Where Old Ghosts Meet - Kate Evans [85]
“So people took their houses with them across on the water?” Nora was dumbfounded. “I didn’t know you could do that.”
“Oh yes, some did, not everyone. They just rolled them down on the beach on logs and onto a raft and towed them across. There’s times now I sees the refugees on the television, old people, little children, mothers with their babies clutched to their breasts headin’ off down the road with their few things, and I thinks, That was us back then.”
She looked at Nora, the shock of realization on her face. “Eventually when it came my turn to leave, I never did clear out the old place. I left it as it was, just took the few things I needed or couldn’t part with, then pulled the door behind me and left.
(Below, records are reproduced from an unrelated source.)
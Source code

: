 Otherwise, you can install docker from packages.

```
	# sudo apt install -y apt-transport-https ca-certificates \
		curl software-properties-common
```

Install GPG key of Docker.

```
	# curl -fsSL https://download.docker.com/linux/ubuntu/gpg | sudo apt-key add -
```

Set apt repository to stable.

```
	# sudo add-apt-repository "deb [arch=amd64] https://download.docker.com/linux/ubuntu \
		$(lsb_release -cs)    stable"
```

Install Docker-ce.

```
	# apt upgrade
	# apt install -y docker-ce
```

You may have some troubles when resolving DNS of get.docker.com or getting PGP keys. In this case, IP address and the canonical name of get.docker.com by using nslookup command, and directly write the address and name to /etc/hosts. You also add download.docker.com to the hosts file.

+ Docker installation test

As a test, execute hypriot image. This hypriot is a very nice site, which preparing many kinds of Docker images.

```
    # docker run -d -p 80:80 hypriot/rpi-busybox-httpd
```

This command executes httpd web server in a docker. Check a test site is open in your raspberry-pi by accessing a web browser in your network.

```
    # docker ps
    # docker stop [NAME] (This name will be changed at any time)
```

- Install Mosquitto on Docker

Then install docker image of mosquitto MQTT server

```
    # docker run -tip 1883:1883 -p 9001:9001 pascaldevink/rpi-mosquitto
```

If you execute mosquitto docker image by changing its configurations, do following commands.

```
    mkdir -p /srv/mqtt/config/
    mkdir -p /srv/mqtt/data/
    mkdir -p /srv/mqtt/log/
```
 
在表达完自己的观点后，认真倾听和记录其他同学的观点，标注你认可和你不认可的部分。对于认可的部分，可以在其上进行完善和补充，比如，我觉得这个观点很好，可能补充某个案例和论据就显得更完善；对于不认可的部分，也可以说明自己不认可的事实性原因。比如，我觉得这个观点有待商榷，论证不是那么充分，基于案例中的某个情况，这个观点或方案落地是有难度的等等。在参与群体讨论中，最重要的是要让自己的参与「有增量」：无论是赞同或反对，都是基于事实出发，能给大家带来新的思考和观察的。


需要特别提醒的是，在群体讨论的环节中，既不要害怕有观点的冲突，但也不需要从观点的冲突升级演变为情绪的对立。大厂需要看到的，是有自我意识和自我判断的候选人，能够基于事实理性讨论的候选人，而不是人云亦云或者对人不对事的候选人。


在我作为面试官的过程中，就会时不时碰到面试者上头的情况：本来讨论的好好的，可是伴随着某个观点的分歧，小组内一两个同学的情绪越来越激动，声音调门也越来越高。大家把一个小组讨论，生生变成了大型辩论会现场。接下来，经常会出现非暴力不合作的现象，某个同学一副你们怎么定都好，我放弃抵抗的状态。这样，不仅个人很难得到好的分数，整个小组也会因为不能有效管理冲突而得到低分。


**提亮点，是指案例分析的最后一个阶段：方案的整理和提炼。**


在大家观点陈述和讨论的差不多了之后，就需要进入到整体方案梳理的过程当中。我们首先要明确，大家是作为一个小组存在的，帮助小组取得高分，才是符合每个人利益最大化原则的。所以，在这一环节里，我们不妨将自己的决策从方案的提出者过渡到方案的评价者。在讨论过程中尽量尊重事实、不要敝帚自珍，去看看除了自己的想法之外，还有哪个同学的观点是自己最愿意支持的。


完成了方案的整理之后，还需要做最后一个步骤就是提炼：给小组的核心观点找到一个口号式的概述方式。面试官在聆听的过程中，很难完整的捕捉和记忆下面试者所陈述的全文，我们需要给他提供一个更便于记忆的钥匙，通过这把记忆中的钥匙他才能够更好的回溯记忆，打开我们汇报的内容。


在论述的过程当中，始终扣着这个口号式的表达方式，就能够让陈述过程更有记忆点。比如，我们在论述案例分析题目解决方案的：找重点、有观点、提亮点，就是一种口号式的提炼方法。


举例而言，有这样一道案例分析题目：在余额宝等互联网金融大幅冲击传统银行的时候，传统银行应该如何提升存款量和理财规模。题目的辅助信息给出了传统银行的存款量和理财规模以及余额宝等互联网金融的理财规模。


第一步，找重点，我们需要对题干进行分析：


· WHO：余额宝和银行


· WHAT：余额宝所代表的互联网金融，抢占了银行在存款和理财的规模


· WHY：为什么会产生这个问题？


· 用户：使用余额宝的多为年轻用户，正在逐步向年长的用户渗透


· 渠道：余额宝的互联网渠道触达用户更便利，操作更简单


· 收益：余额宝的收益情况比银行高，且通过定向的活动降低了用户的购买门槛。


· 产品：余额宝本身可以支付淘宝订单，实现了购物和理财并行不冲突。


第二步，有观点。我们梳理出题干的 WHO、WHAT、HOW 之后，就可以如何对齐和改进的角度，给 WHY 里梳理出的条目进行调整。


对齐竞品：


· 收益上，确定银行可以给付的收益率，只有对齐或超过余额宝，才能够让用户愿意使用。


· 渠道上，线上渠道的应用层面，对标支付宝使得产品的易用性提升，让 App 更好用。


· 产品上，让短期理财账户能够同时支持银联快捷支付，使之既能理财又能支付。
Thought I might go back for a spell come the nice weather, but I never did.”
“And Matt?”
“Matt died home, on November 14, 1962.” Her finger tapped the table top. We had a few wonderful years on the island after the crowd left. Those who stayed behind came closer together. Survival, I suppose. Times, it was a struggle but we always helped each other out, like in the old days. The biggest change I remember was people comin’ to the house again. They were back and forth all the time. I liked that and I believe Matt did too, although he never did say. He was more comfortable, I think, with the few. We were all in the same boat. There was just no way we would have made it without each other. No way. When you’re happy, girl, it makes a lot of things come together. Don’t you think?”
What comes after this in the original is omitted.